A question's arisen in my mind from working on TLs with substantial-sized free governments lasting continously from democracy's invention. That question is, in such a TL, how much earlier would recent and today's inventions of nuclear weapons, computers and computer networking have arisen? After all, free governments like democracy have faster research than the mostly less free governments that governed between then and now.
We can see in today's world that the free democracies mostly have the edge, tech-wise. Authoritarian oligarchies like China, Vietnam, and Singapore are in the middle, and the unconstitutional monarchies and dictatorships are the very worst and slowest. It was the same in classical days, of course, since we had about the same kind of human.

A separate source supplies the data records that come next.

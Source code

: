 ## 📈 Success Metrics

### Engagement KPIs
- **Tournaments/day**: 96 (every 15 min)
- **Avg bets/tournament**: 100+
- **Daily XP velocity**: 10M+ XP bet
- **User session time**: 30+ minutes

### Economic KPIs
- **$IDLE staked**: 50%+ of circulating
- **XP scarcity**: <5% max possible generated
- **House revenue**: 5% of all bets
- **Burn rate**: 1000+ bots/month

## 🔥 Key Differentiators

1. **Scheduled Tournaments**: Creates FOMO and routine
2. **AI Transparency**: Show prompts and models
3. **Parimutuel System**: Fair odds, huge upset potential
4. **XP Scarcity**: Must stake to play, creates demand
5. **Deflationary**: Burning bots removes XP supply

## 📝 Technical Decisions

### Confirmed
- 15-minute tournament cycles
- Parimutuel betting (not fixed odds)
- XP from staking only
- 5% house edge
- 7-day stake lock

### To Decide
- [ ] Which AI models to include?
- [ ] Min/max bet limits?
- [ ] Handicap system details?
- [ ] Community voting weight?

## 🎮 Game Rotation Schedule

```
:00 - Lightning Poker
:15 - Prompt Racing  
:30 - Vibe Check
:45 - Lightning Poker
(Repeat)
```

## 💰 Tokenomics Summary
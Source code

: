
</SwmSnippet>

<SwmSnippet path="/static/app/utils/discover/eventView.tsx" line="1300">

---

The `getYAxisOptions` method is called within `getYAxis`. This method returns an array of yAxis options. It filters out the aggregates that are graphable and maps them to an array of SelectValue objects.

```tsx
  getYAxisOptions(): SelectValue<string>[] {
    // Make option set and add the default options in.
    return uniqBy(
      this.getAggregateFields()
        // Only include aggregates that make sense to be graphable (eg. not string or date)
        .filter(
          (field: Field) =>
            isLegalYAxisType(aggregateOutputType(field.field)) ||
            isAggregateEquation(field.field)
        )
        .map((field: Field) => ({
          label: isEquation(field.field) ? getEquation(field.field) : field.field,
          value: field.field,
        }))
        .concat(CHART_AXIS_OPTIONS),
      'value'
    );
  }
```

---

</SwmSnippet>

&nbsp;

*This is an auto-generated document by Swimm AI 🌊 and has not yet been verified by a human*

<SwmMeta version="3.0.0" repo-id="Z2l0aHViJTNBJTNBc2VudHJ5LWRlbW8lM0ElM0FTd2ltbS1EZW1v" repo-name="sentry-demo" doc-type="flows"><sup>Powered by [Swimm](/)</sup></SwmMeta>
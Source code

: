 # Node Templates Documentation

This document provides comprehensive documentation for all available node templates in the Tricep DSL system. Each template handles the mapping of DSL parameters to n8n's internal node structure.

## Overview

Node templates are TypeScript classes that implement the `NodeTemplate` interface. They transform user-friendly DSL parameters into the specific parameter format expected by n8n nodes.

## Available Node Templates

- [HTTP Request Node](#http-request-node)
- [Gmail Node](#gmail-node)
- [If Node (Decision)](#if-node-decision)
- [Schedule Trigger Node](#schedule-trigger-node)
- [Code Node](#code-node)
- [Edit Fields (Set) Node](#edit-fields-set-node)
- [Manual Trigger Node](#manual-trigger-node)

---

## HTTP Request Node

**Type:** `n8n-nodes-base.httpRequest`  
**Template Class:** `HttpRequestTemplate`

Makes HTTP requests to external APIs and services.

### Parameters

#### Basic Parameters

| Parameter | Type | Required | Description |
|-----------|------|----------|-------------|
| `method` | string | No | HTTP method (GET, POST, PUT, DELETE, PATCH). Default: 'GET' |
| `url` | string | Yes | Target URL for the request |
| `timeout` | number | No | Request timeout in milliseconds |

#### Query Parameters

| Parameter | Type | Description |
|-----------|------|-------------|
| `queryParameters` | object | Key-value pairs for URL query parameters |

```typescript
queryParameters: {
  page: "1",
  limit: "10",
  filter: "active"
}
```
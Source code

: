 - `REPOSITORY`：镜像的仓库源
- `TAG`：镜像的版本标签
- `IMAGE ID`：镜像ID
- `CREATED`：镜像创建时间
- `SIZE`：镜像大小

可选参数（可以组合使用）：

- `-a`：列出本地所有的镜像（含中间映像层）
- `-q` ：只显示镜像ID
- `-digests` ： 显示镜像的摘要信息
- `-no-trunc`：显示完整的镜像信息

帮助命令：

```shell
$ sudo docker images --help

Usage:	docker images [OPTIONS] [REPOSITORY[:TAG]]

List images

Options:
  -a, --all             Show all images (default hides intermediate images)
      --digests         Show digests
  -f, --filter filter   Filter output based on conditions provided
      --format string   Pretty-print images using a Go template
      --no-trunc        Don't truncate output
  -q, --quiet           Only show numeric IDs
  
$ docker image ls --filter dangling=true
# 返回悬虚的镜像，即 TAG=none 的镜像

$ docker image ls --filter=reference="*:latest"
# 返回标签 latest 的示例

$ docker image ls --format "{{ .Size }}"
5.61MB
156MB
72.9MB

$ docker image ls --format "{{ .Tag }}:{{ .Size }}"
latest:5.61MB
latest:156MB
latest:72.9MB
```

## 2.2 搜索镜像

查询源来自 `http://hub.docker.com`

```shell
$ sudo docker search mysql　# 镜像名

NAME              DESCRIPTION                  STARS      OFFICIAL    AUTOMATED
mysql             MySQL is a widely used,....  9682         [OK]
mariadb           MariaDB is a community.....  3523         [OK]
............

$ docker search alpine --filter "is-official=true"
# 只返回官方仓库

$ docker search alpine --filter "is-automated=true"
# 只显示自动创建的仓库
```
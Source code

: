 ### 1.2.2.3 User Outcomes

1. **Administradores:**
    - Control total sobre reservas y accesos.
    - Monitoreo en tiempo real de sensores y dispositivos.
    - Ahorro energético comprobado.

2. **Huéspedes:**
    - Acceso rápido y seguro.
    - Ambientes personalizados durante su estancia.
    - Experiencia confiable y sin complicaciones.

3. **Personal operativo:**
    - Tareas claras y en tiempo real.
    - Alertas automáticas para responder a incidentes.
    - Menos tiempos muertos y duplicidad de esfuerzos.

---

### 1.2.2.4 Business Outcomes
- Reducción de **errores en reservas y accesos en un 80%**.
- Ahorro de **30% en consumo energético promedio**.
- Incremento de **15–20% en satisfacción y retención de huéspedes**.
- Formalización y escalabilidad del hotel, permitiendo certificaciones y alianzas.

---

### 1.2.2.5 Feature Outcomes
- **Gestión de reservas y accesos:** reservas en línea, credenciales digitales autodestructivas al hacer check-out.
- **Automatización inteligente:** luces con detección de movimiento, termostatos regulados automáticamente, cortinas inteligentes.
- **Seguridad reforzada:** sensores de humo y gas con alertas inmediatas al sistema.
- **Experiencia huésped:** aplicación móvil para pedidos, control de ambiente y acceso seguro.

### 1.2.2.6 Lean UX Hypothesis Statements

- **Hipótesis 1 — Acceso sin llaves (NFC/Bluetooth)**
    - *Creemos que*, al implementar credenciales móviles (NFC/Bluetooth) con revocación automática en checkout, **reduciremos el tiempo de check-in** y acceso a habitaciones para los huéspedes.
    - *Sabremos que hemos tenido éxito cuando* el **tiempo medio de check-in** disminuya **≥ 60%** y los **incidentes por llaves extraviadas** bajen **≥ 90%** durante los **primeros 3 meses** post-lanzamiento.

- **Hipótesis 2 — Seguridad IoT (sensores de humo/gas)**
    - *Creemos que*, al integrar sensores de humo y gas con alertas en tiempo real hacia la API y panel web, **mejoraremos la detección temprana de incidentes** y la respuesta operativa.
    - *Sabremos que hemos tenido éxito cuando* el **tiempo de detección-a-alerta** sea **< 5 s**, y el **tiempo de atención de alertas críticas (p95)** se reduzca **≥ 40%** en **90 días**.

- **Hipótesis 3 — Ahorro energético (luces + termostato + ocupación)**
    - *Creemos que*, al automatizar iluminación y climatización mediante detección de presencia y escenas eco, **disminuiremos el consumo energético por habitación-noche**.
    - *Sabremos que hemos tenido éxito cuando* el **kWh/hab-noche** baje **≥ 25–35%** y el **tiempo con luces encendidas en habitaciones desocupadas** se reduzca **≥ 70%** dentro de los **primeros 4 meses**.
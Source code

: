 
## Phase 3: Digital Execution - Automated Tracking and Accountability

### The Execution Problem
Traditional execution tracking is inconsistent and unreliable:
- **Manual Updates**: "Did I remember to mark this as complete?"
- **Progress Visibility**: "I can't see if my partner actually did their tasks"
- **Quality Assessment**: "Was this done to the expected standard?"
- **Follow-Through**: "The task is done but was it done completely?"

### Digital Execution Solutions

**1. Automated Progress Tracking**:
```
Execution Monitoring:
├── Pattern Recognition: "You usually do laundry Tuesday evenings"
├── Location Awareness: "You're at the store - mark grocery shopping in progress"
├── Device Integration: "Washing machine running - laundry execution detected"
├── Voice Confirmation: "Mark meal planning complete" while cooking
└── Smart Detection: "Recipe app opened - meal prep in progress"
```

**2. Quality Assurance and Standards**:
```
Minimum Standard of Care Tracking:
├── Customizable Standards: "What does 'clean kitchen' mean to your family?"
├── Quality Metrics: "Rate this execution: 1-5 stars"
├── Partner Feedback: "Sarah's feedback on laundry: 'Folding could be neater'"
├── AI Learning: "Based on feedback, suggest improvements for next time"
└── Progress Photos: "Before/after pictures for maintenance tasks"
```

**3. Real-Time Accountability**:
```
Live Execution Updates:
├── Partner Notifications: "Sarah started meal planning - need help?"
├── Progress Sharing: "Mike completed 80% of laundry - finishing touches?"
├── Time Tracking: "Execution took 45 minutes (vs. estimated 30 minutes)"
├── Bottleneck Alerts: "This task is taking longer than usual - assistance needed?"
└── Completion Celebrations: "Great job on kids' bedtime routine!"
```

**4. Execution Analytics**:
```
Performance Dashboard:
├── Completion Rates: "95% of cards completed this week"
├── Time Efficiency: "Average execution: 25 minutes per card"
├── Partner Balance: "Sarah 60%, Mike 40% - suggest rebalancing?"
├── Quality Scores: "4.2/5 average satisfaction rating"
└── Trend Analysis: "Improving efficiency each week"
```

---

The Roman Republic, though it was inegalitarian and only somewhat democratic, was free enough to get that same edge, and it allowed alot of freedom to Greece as well to keep on wih the nonmilitary thinking. But, the Empire after Octavian Caesar was a very different thing - its constitution was purely for PR value after that, and it was, of course, as bad as the nonconstitutional monarchy it was. Hero of Alexandria had no successors to do anything with his inventions of steam power and binary state tapes, of course. The Empire did keep the miltech advantage it'd gotten from the Republic for a couple of centuries, but, freedom and innovation were in decline.
Here's much,
much, much,
much, much,
more (scroll down from each link to follow arguments), on Roman Imperial problems after Octavian Caesar hacked the Roman Republican constitution.
So, any thoughts?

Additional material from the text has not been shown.